[Supplied material Boundary: Start]
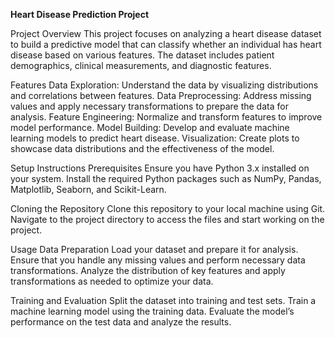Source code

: **Heart Disease Prediction Project**


Project Overview
  This project focuses on analyzing a heart disease dataset to build a predictive model that can classify whether an individual has heart disease based on various features. The dataset includes patient demographics, clinical measurements, and diagnostic features.

Features
  Data Exploration: Understand the data by visualizing distributions and correlations between features.
  Data Preprocessing: Address missing values and apply necessary transformations to prepare the data for analysis.
  Feature Engineering: Normalize and transform features to improve model performance.
  Model Building: Develop and evaluate machine learning models to predict heart disease.
  Visualization: Create plots to showcase data distributions and the effectiveness of the model.
  
Setup Instructions
  Prerequisites
      Ensure you have Python 3.x installed on your system.
      Install the required Python packages such as NumPy, Pandas, Matplotlib, Seaborn, and Scikit-Learn.
      
  Cloning the Repository
      Clone this repository to your local machine using Git.
      Navigate to the project directory to access the files and start working on the project.
      
Usage
  Data Preparation
      Load your dataset and prepare it for analysis. Ensure that you handle any missing values and perform necessary data transformations.
      Analyze the distribution of key features and apply transformations as needed to optimize your data.
      
  Training and Evaluation
      Split the dataset into training and test sets.
      Train a machine learning model using the training data.
      Evaluate the model’s performance on the test data and analyze the results.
[Supplied material Boundary: End]
Description of the task: Your answer should be only the number of lines in the entries above that hold the string "learning".

Response to this exercise: 2